╭─ Entries supplied

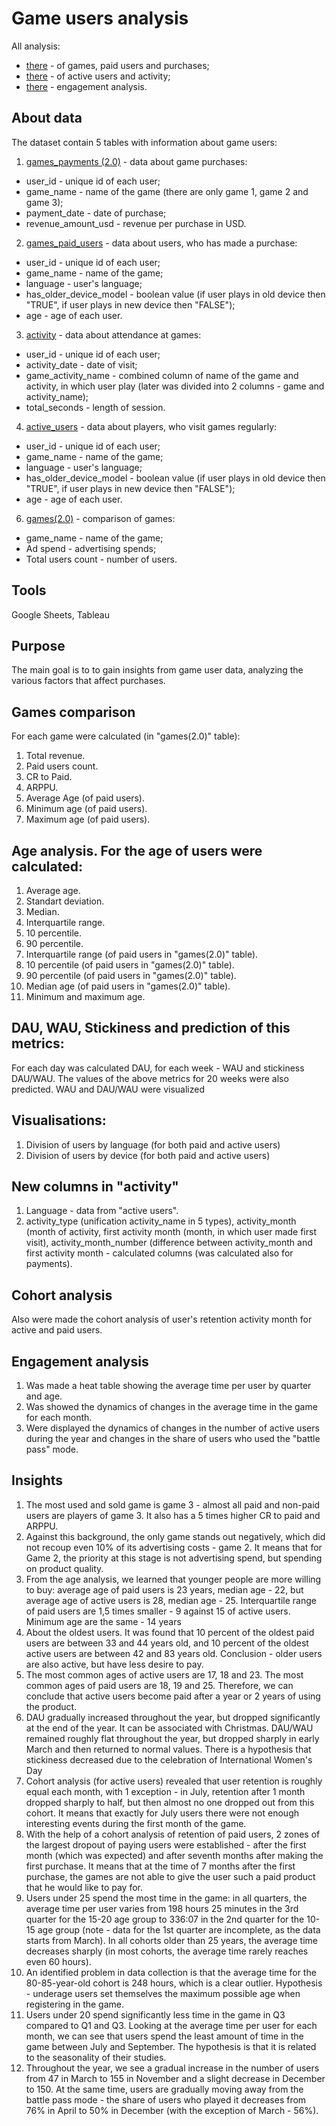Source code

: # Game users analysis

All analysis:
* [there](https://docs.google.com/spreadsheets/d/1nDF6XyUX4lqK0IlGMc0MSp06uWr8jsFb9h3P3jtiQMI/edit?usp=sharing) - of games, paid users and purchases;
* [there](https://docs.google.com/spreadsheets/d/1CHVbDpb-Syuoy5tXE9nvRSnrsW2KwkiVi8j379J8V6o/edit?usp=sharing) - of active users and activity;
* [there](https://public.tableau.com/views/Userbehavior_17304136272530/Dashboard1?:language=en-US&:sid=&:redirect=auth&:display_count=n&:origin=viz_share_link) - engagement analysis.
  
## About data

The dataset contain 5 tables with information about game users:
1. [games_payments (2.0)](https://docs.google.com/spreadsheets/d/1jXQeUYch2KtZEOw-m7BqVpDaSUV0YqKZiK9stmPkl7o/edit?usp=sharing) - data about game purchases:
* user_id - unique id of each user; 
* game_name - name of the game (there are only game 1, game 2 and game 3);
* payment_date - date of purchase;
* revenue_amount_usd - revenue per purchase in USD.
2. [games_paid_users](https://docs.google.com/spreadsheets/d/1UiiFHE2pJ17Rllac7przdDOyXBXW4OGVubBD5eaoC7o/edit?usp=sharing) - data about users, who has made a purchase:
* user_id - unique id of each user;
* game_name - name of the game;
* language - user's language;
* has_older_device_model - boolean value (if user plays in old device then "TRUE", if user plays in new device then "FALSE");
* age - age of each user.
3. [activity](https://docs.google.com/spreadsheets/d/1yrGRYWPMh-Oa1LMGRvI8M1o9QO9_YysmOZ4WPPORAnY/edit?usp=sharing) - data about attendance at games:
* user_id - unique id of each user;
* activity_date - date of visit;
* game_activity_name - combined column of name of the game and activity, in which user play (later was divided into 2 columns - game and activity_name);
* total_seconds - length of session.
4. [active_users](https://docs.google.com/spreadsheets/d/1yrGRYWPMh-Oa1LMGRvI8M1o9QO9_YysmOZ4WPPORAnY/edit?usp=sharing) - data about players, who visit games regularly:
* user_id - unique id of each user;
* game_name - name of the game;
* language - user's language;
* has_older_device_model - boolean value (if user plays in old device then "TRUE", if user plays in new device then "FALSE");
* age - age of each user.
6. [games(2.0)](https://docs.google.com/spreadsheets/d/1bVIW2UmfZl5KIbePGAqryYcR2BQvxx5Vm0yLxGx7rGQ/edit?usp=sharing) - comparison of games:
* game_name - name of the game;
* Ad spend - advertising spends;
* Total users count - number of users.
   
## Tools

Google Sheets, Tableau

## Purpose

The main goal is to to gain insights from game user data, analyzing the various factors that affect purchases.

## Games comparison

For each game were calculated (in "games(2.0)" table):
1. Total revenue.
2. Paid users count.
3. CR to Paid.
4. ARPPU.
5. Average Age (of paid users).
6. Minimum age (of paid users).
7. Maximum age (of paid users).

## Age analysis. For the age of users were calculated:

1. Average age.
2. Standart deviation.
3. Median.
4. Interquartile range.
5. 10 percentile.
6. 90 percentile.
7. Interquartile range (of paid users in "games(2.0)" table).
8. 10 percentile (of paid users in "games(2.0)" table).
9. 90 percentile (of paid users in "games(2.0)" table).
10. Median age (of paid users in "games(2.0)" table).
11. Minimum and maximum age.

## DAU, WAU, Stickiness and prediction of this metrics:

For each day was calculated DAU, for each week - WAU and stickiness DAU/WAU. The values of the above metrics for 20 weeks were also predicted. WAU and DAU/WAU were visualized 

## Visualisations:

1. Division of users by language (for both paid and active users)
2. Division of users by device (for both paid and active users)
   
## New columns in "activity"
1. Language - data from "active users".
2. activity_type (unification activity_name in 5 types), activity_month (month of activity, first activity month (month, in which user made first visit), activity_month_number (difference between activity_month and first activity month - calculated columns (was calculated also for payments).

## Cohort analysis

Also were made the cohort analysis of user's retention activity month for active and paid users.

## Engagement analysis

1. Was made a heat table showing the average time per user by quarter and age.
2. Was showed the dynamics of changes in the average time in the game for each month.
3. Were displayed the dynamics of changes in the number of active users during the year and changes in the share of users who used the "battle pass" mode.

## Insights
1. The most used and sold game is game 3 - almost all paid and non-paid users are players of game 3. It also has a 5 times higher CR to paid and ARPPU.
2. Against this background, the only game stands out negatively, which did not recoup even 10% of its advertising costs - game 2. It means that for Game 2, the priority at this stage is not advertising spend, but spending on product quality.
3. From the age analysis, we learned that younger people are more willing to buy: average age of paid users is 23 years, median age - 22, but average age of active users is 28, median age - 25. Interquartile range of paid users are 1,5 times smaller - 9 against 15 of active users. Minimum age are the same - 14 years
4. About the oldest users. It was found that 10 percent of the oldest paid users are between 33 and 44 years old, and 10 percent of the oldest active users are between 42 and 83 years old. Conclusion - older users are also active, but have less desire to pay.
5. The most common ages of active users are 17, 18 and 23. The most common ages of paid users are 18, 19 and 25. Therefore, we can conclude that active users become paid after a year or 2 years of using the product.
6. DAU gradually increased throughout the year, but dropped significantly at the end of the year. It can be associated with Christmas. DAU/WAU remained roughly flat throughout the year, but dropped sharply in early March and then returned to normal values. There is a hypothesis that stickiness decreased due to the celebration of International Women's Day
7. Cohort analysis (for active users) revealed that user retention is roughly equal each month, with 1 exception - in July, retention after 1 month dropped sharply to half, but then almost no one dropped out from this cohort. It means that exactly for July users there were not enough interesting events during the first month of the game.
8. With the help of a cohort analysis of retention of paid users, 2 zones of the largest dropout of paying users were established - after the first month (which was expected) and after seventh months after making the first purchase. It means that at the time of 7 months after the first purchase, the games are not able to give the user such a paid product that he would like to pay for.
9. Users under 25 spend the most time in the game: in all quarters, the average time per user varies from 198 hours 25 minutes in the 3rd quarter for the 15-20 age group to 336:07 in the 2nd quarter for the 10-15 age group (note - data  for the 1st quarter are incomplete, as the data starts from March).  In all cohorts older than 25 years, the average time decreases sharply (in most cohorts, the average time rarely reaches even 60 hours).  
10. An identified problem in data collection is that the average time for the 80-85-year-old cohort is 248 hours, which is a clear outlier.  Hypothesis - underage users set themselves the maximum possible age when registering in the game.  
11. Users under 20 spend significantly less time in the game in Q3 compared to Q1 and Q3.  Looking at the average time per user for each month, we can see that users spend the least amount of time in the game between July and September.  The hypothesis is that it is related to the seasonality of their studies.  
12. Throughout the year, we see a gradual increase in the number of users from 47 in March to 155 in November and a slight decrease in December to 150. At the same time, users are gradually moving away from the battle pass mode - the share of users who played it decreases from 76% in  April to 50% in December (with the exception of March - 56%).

╰─

What this task involves ▸ Each line above that carries the string "ARPPU" has to be returned.

Answer to this task ▸
4. ARPPU.
1. The most used and sold game is game 3 - almost all paid and non-paid users are players of game 3. It also has a 5 times higher CR to paid and ARPPU.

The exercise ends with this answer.